So today in double celebration Jenny is chatting about looking at the stars in this gorgeous guest post….


Science geek Meg is left to look after her little sister for ten days after her free-spirited mum leaves suddenly to follow up yet another of her Big Important Causes. But while Meg may understand how the universe was formed, baby Elsa is a complete mystery to her.

And Mum’s disappearance has come at the worst time: Meg is desperate to win a competition to get the chance to visit NASA headquarters, but to do this she has to beat close rival Ed. Can Meg pull off this double life of caring for Elsa and following her own dreams? She’ll need a miracle of cosmic proportions .

Fans fell in love with the warmth, wit, romance and fierce friendships in Flirty Dancing, Love Bomb, Sunkissed and Star Struck, and Stargazing for Beginners has all that and galaxies more. This is the best kind of real-life fiction – with big themes and irresistible characters, it goes straight to your heart.


Keep Calm and Look at the Stars

When I knew that I wanted to write a book about a girl who loved astronomy, I started to look up. Before I wrote ‘Stargazing for Beginners’, I had taken the cosmos pretty much for granted. Like most writers, I gobbled up the detail of what was going on around me like a kleptomaniac, but I drew the line at what was beyond the sky. The stars, the moon and the sun were beautiful, but to me they were complex and unknown. Best to stay focussed on what I understood: teenagers, schools, families and matters of the heart.

But as Meg, the narrator of Stargazing for Beginners, understands the cosmos far better than she understands worldly things, I had no choice but to look up and get stuck in. How do you undo 39 years of astronomical ignorance in a short space of time? I watched documentaries, read books, trawled the internet, visited the physics department at a university and went to stargazing events at Herstmonceux Observatory.

And gradually, I started to recognise stars and constellations, and the vast distances between stars took on some meaning. One night at Herstmonceux, I saw the Orion Nebula, a massive stellar nursery. I saw it through binoculars, but it’s actually possible to observe it with the naked eye which is pretty incredible when you consider that it’s 1,344 ± 20 light years away (that’s 8.8 trillion miles to you and me).
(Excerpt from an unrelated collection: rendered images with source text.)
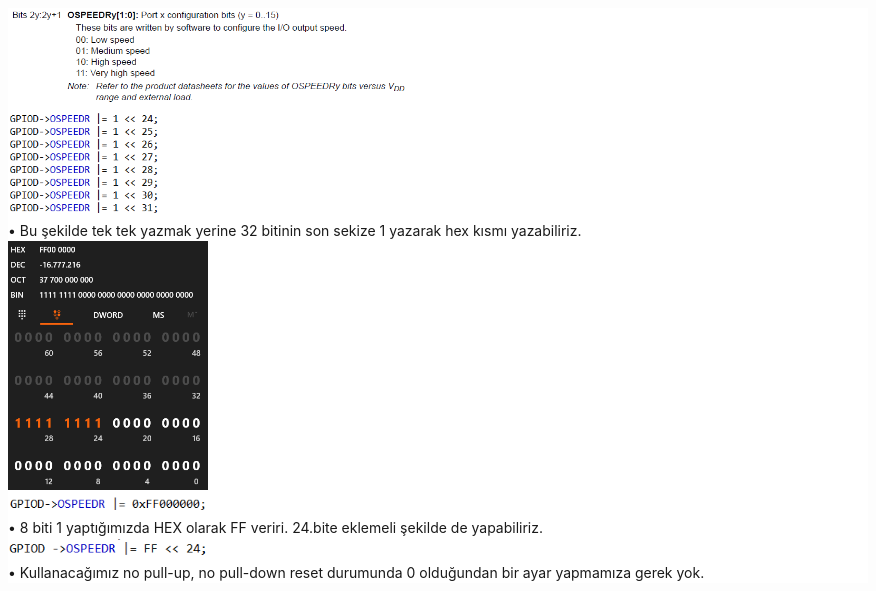 <img src="image\image-60.png" width="400"> <br>
<img src="image\image-61.png" width="150"> <br>
• Bu şekilde tek tek yazmak yerine 32 bitinin son sekize 1 yazarak hex kısmı yazabiliriz. <br>
<img src="image\image-62.png" width="200"> <br>
<img src="image\image-63.png" width="200"> <br>
• 8 biti 1 yaptığımızda HEX olarak FF veriri. 24.bite eklemeli şekilde de yapabiliriz. <br> 
<img src="image\image-64.png" width="200"> <br>
• Kullanacağımız no pull-up, no pull-down reset durumunda 0 olduğundan bir ayar yapmamıza gerek yok. <br> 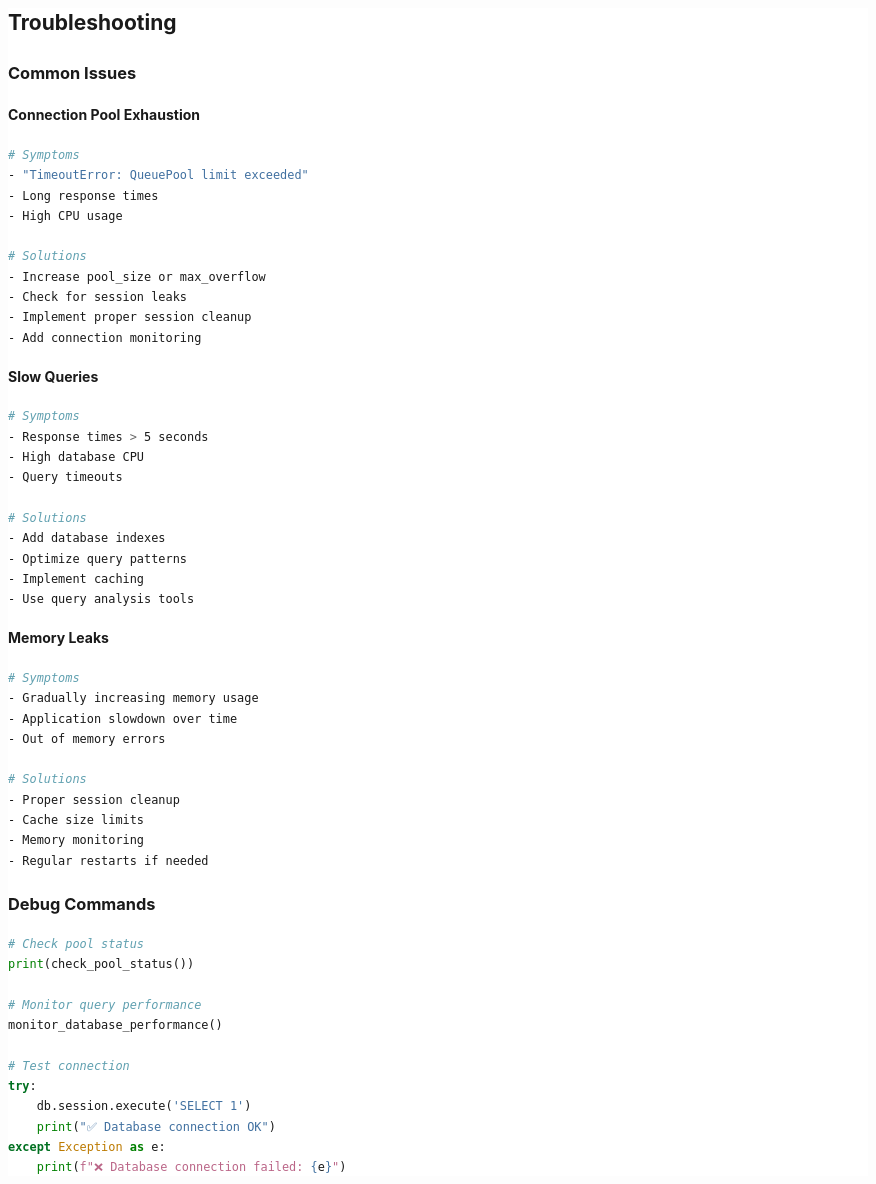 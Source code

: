 ## Troubleshooting

### Common Issues

#### Connection Pool Exhaustion
```bash
# Symptoms
- "TimeoutError: QueuePool limit exceeded"
- Long response times
- High CPU usage

# Solutions
- Increase pool_size or max_overflow
- Check for session leaks
- Implement proper session cleanup
- Add connection monitoring
```

#### Slow Queries
```bash
# Symptoms
- Response times > 5 seconds
- High database CPU
- Query timeouts

# Solutions
- Add database indexes
- Optimize query patterns
- Implement caching
- Use query analysis tools
```

#### Memory Leaks
```bash
# Symptoms
- Gradually increasing memory usage
- Application slowdown over time
- Out of memory errors

# Solutions
- Proper session cleanup
- Cache size limits
- Memory monitoring
- Regular restarts if needed
```

### Debug Commands
```python
# Check pool status
print(check_pool_status())

# Monitor query performance
monitor_database_performance()

# Test connection
try:
    db.session.execute('SELECT 1')
    print("✅ Database connection OK")
except Exception as e:
    print(f"❌ Database connection failed: {e}")
```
Around this time, I started to notice that stargazing was incredibly relaxing. The more I learnt about the vastness of the universe, both in terms of its size and age, the calmer I felt. I discovered that sitting in a deckchair in my back garden, wrapped in a duvet, staring through binoculars was the perfect antidote to modern life. Yes, I might need to edit a book, start another one, do the washing, make the packed lunches, worry about my children, clean the rats out, etc, etc….But when you’re staring into space, these worries seem rather insignificant.

Stargazing stops me from feeling like I’m the centre of the universe and reminds me that I’m just a tiny part of the universe. A speck. A blip. If you’ve never done it before, I’d urge you to give it a go. Even with small binoculars you can see as much in the night sky as Galileo saw looking through a telescope – craters on the moon, Venus, the moons of Jupiter – and with the naked eye it’s possible to see the Andromeda Galaxy which is around two and a half million light years away. Just go outside, look up, and give it time. It takes around twenty to thirty minutes for our eyes to adjust to the darkness and for the wonders of the universe to be revealed.

Then sit back and enjoy the wonderful sensation of feeling insignificant.

You can buy a copy of Stargazing For Beginners here or from your local bookshop!


About Jenny McLachlan

I have always loved reading and I studied English at university just so that I could read a bit more.  Next I found my way into secondary teaching and discovered that I loved it too: I got to read more books, show off and hang out with very funny teenagers.  What a great job!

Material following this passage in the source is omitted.